Document images with source code:
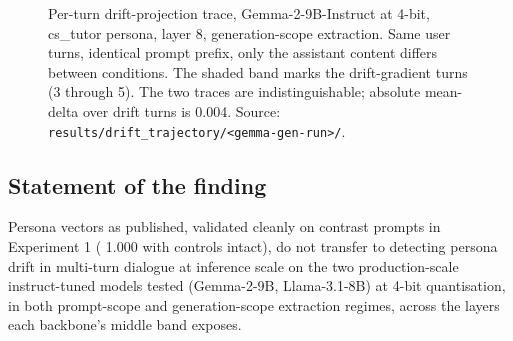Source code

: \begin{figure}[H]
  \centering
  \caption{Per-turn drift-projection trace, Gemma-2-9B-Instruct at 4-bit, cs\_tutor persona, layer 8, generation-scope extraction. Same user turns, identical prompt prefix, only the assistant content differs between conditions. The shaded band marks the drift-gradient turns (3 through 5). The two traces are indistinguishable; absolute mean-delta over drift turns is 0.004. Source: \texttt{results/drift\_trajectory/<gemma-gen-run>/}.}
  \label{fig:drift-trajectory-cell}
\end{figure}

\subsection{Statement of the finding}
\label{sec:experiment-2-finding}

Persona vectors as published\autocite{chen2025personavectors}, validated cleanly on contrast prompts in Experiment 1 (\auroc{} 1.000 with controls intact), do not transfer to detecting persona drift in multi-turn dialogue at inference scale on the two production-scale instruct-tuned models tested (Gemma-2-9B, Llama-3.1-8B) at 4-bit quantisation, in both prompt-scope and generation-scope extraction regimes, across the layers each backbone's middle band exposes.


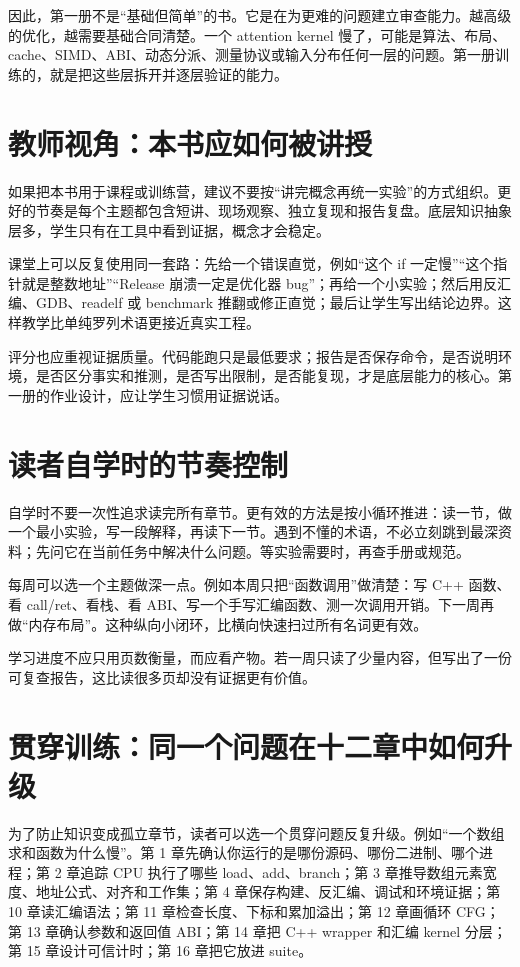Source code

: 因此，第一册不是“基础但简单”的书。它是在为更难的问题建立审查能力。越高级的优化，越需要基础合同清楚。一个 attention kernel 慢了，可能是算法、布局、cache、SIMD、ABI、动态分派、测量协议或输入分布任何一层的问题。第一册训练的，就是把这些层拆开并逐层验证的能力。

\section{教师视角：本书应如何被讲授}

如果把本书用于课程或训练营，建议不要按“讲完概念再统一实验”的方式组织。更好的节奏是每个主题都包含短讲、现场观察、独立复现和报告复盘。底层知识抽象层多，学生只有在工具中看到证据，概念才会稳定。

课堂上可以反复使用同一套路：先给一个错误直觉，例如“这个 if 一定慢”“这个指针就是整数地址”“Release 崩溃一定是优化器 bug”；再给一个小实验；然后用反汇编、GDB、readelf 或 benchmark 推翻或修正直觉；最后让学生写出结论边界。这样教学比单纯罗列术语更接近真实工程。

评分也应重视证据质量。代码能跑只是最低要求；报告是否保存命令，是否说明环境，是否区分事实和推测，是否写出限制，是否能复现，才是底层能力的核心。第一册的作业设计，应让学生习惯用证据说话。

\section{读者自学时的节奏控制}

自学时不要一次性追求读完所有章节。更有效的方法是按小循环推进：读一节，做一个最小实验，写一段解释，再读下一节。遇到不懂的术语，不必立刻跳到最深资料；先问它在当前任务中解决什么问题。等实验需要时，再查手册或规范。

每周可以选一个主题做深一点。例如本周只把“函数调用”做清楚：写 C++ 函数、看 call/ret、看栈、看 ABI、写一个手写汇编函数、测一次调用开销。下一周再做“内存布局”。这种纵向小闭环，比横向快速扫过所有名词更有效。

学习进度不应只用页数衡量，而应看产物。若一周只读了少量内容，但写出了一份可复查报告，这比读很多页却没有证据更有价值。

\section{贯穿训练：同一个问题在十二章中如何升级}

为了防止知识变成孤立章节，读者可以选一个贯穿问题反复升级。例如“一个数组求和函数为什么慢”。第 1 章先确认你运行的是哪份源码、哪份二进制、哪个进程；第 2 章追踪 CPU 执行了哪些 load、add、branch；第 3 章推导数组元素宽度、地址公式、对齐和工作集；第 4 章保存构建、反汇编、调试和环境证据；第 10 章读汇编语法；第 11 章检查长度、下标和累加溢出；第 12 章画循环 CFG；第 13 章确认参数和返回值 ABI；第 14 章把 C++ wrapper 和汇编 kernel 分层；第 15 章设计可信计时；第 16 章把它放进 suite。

The problem >> The expected response is every entry above, repeated exactly, pictures removed.

Exercise result >>
Source code

: \begin{figure}[H]
  \centering
  \caption{Per-turn drift-projection trace, Gemma-2-9B-Instruct at 4-bit, cs\_tutor persona, layer 8, generation-scope extraction. Same user turns, identical prompt prefix, only the assistant content differs between conditions. The shaded band marks the drift-gradient turns (3 through 5). The two traces are indistinguishable; absolute mean-delta over drift turns is 0.004. Source: \texttt{results/drift\_trajectory/<gemma-gen-run>/}.}
  \label{fig:drift-trajectory-cell}
\end{figure}

\subsection{Statement of the finding}
\label{sec:experiment-2-finding}

Persona vectors as published\autocite{chen2025personavectors}, validated cleanly on contrast prompts in Experiment 1 (\auroc{} 1.000 with controls intact), do not transfer to detecting persona drift in multi-turn dialogue at inference scale on the two production-scale instruct-tuned models tested (Gemma-2-9B, Llama-3.1-8B) at 4-bit quantisation, in both prompt-scope and generation-scope extraction regimes, across the layers each backbone's middle band exposes.


Source code

: 因此，第一册不是“基础但简单”的书。它是在为更难的问题建立审查能力。越高级的优化，越需要基础合同清楚。一个 attention kernel 慢了，可能是算法、布局、cache、SIMD、ABI、动态分派、测量协议或输入分布任何一层的问题。第一册训练的，就是把这些层拆开并逐层验证的能力。

\section{教师视角：本书应如何被讲授}

如果把本书用于课程或训练营，建议不要按“讲完概念再统一实验”的方式组织。更好的节奏是每个主题都包含短讲、现场观察、独立复现和报告复盘。底层知识抽象层多，学生只有在工具中看到证据，概念才会稳定。

课堂上可以反复使用同一套路：先给一个错误直觉，例如“这个 if 一定慢”“这个指针就是整数地址”“Release 崩溃一定是优化器 bug”；再给一个小实验；然后用反汇编、GDB、readelf 或 benchmark 推翻或修正直觉；最后让学生写出结论边界。这样教学比单纯罗列术语更接近真实工程。

评分也应重视证据质量。代码能跑只是最低要求；报告是否保存命令，是否说明环境，是否区分事实和推测，是否写出限制，是否能复现，才是底层能力的核心。第一册的作业设计，应让学生习惯用证据说话。

\section{读者自学时的节奏控制}

自学时不要一次性追求读完所有章节。更有效的方法是按小循环推进：读一节，做一个最小实验，写一段解释，再读下一节。遇到不懂的术语，不必立刻跳到最深资料；先问它在当前任务中解决什么问题。等实验需要时，再查手册或规范。

每周可以选一个主题做深一点。例如本周只把“函数调用”做清楚：写 C++ 函数、看 call/ret、看栈、看 ABI、写一个手写汇编函数、测一次调用开销。下一周再做“内存布局”。这种纵向小闭环，比横向快速扫过所有名词更有效。

学习进度不应只用页数衡量，而应看产物。若一周只读了少量内容，但写出了一份可复查报告，这比读很多页却没有证据更有价值。

\section{贯穿训练：同一个问题在十二章中如何升级}

为了防止知识变成孤立章节，读者可以选一个贯穿问题反复升级。例如“一个数组求和函数为什么慢”。第 1 章先确认你运行的是哪份源码、哪份二进制、哪个进程；第 2 章追踪 CPU 执行了哪些 load、add、branch；第 3 章推导数组元素宽度、地址公式、对齐和工作集；第 4 章保存构建、反汇编、调试和环境证据；第 10 章读汇编语法；第 11 章检查长度、下标和累加溢出；第 12 章画循环 CFG；第 13 章确认参数和返回值 ABI；第 14 章把 C++ wrapper 和汇编 kernel 分层；第 15 章设计可信计时；第 16 章把它放进 suite。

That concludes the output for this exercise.